Data Validation Light Paper
Light Paper for OpenLayer TLS Data Validation
Overview
In our quest to enhance data authenticity and accessibility across digital platforms, OpenLayer is committed to validating data transmitted via HTTPS TLS sessions, thereby impacting a substantial portion of communications over the internet. This initiative is part of a broader mission to deliver a modular, authentic data layer that caters to diverse use cases spanning both Web2 and Web3 ecosystems. OpenLayer’s innovative solutions are tailored to handle data access scenarios that range from publicly available information to privately held data requiring specific user authentication. This ensures that OpenLayer provides comprehensive coverage that bolsters the integrity and security of data across the internet to advance a secure and reliable digital ecosystem.
Related Work
In the realm of TLS session validation and notarization, a notable foundation was laid by the DECO protocol, as detailed by Zhang et al. (2019) in their pioneering work on leveraging 3 party TLS for privacy-preserving websession proofs (https://arxiv.org/abs/1909.00938). This protocol emerged as a cornerstone in the domain, influencing subsequent research in secure TLS mechanisms.
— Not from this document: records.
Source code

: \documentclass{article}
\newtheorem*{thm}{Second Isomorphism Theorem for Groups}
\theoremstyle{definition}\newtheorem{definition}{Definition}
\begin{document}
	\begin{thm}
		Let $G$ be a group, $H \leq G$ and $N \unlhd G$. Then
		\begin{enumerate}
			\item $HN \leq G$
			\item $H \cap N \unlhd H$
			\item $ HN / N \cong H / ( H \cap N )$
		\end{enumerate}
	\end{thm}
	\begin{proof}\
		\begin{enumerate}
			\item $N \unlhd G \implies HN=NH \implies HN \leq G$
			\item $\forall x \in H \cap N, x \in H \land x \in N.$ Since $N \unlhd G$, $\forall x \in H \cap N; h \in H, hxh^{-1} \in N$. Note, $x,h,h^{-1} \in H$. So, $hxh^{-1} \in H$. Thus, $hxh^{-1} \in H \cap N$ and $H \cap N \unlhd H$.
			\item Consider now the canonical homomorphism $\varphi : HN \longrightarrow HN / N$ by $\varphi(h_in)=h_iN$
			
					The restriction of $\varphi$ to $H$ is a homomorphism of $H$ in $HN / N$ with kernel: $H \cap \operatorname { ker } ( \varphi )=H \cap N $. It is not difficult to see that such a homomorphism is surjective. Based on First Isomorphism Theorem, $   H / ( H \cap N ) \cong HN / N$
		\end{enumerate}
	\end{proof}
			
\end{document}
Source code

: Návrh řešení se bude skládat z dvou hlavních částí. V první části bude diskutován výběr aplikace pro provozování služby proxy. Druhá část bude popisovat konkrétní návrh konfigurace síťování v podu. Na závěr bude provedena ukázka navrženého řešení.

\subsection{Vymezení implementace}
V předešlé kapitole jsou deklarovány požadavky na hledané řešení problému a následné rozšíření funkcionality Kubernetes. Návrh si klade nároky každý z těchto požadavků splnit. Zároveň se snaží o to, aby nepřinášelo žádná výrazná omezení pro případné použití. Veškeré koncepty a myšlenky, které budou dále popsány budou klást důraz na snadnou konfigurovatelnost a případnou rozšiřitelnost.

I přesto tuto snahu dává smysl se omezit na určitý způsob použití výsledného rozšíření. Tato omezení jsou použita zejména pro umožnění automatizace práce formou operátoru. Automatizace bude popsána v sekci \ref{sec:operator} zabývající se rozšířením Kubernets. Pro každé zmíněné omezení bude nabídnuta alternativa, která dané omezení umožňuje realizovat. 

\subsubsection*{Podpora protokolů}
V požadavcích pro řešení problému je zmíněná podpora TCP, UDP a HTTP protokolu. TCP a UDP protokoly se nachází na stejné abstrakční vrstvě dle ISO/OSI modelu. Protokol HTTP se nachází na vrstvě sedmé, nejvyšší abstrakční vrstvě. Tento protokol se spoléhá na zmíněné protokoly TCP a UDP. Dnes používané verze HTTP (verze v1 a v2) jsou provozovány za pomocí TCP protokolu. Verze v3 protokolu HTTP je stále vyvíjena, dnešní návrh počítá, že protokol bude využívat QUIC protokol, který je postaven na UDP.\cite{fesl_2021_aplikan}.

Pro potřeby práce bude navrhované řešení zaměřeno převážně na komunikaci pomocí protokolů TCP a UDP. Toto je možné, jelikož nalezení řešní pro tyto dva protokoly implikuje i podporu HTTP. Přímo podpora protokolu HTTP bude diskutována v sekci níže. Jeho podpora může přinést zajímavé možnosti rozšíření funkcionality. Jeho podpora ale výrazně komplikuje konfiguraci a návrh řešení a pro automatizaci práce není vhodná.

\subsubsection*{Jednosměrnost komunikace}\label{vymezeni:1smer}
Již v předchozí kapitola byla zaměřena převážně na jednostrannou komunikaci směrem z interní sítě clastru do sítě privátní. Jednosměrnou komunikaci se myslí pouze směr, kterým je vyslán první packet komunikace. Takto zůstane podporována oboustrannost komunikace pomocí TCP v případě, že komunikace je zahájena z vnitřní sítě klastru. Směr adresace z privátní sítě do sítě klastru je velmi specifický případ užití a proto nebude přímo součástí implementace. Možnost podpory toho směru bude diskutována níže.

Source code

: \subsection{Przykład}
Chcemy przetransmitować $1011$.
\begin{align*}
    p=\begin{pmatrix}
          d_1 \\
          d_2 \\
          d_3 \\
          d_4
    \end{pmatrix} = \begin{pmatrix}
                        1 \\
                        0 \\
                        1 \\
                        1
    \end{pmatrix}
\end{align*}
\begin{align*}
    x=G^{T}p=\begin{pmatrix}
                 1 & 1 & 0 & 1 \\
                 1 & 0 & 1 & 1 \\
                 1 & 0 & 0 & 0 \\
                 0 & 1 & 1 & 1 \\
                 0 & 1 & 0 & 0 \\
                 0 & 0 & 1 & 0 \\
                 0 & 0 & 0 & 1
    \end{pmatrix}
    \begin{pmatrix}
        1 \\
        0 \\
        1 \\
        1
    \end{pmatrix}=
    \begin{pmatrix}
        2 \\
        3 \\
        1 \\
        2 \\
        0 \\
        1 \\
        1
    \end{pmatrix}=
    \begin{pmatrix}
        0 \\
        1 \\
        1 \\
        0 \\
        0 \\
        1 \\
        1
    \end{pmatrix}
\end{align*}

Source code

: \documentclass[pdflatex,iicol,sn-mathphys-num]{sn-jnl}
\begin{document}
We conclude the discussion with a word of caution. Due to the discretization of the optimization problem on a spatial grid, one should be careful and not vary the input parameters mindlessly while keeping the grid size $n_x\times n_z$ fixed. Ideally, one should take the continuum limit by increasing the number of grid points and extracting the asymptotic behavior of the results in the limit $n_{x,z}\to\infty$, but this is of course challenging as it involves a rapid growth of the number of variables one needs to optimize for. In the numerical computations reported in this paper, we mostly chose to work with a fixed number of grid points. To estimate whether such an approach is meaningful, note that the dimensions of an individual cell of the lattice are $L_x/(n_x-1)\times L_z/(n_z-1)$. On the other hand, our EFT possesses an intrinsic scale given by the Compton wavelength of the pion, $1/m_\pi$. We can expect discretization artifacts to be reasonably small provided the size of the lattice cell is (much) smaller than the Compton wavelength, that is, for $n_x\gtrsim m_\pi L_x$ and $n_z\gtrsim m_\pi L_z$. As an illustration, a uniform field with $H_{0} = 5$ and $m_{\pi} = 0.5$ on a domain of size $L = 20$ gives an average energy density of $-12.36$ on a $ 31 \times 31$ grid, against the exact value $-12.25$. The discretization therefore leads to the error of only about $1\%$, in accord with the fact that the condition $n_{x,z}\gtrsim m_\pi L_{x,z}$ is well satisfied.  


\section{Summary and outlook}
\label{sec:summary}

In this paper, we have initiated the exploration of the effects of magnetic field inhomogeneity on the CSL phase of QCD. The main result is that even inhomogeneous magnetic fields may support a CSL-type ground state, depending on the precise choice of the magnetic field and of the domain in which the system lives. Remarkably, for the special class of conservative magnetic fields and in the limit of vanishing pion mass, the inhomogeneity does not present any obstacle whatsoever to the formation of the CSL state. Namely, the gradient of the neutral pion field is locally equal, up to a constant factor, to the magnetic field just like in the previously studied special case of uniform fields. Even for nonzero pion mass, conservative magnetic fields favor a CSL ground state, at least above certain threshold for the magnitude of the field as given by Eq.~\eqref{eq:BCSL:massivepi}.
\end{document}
Building upon these foundational concepts, recent advancements by PADO Labs introduced an innovative approach in their paper "Lightweight Authentication of Web Data via Garble-Then-Prove" (https://eprint.iacr.org/2023/964). The study proposed a novel methodology by integrating semi-honest multi-party computation (MPC) with zero-knowledge proofs (ZKPs), eliminating the need for the more costly maliciously-secure MPC. This development underscores a shift towards more resource-efficient cryptographic practices in web data authentication.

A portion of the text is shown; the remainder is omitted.